Quand le Parlement se réunit après les vacances de Pâques, de nouveaux sujets de trouble surgirent. L'un était d'origine parlementaire. La Chambre reprit le débat sur le projet relatif à l'emploi des langues en matière judiciaire, contre lequel un certain nombre de libéraux se dressèrent ; il semble bien que leur mécontentement se soit adressé au ministre de la justice. Mais plus importante était la crise économique qui empirait de jour en jour. Le cabinet avait élaboré de nouveaux projets pour la combattre, qu'il porta à la connaissance du public le 16 mai par un discours radiodiffusé de M. Jaspar. Il annonça une politique de déflation encore plus sévère. Ce discours émut et inquiéta le monde ouvrier, tant socialiste que catholique : la bourse elle-même réagit. Enfin, les libéraux wallons s’impatientaient de ce que le remaniement annoncé en janvier se fît attendre.

(page 221) Le 6 juin, M. Jaspar fit un nouveau discours déflationniste que la Chambre accueillit avec froideur. Il fut suivi d'un vote sur une révision de la loi sur les allocations familiales, que la Chambre rejeta par 83 voix contre 79 ; parmi les opposants on remarqua 12 libéraux et, en premier lieu M. Max, chef du groupe, Puis on vota sur une révision de la loi sur les étrangers : nouvelle défaite du gouvernement, cette fois par 80 voix contre 74 ; 6 libéraux, mais non M. Max, avaient voté contre. A la suite de ces votes, le cabinet décida de démissionner. M. Max tâcha de l'en dissuader, mais en vain. Le soir même, les ministres annoncèrent qu'ils allaient se retirer, et, le lendemain, le Premier ministre remit au Roi leur démission collective.

Cette démission surprit, car le gouvernement n'avait pas annoncé qu'il considérait ces votes comme particulièrement importants et n'avait pas posé la question de confiance ; quelques ministres n'avaient même pas pris part aux votes. M. de Broqueville déclara plus tard qu'il s'était retiré parce que le gouvernement avait subi non une défaite, mais deux, ce qu'il trouvait grave ; de plus, le ministre de la justice, qui s'était senti personnellement visé par le second vote, avait voulu démissionner, et, vu sa valeur, ses collègues s'étaient solidarisés avec lui.

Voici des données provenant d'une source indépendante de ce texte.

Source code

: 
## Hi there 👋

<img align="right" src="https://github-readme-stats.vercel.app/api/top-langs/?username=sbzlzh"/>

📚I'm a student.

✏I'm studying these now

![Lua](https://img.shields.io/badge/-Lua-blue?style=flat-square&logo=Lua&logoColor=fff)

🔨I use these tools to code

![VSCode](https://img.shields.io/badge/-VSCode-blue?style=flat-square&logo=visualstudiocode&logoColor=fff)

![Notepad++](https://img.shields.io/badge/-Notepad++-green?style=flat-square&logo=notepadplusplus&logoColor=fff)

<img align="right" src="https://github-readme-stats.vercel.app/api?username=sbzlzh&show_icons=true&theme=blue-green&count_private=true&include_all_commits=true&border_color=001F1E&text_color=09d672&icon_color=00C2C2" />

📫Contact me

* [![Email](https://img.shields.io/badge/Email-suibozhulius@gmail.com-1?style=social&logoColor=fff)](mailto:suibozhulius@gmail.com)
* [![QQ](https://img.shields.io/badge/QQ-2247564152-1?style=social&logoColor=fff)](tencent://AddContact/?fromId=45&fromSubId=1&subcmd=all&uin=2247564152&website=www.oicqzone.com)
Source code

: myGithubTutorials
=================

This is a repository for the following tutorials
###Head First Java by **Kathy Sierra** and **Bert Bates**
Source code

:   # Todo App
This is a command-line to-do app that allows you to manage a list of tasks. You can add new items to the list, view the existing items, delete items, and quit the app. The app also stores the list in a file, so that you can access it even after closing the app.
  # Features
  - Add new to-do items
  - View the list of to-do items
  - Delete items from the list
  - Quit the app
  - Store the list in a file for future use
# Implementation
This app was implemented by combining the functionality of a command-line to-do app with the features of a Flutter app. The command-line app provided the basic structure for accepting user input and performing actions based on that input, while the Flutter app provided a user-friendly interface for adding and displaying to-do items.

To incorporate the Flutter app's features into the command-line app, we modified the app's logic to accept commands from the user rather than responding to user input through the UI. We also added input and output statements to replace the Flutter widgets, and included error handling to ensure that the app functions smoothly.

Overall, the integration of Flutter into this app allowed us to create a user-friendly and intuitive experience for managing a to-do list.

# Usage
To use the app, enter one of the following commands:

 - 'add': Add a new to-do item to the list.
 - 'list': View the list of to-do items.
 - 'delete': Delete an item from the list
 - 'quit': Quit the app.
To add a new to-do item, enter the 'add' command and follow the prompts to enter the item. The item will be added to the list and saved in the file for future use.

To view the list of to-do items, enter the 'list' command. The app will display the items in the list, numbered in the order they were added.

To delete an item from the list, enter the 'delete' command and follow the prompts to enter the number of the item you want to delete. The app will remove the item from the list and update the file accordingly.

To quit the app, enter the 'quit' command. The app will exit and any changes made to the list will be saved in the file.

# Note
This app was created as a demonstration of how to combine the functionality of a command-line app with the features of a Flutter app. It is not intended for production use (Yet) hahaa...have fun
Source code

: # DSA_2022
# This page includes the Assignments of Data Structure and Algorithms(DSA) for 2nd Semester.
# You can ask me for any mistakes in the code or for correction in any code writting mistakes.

Mais il semble bien que les votes du 6 juin aient été en grande partie un prétexte que M. de Broqueville saisit pour procéder au remaniement de son équipe. Il voulait tenir sa promesse à M. Bovesse. De plus, MM. Janson et Lippens voulaient s'en aller depuis quelque temps pour des raisons personnelles. Enfin, M, Jaspar voulait échanger son portefeuille contre celui de M. Hymans. Quant aux libéraux qui avaient voté contre le gouvernement, ils avaient probablement plusieurs motifs : ils (page 222) voulaient avancer le remaniement, ils désapprouvaient la politique extérieure de M. de Broqueville et, naturellement, aussi les projets de loi en question. Il est symptomatique que les journaux catholiques et libéraux aient été d'accord pour recommander, au lendemain de la chute du gouvernement, une nouvelle coalition catholico-libérale.

Après de rapides consultations, le Roi Léopold - qui avait succédé à son père, décédé le 17 février - chargea de nouveau M. de Broqueville de former le nouveau gouvernement, le 8 juin. Celui-ci négocia surtout les questions de personnes et la distribution des portefeuilles. L'on ne s'occupa sérieusement du programme qu'après la nomination des nouveaux ministres, ce qui prouve aussi le caractère personnel de la crise. Le 12, le formateur fit connaître sa liste : M. de Broqueville Premier ministre, M. Devèze à la défense nationale, M. Jaspar aux affaires étrangères, M. Bovesse à la justice, M. Pierlot à l' intérieur, M. Maistriau à l'instruction publique, M. Sap aux finances, M. van Cauwelaert à l'agriculture et aux affaires économiques, M. Forthomme aux travaux publics, M. van Isacker au travail et à la prévoyance sociale, M. Dierckx aux transports et aux P.T.T. et M. Tschoffen aux colonies ; de plus, MM, Ingenbleek et van Zeeland étaient ministres sans portefeuille.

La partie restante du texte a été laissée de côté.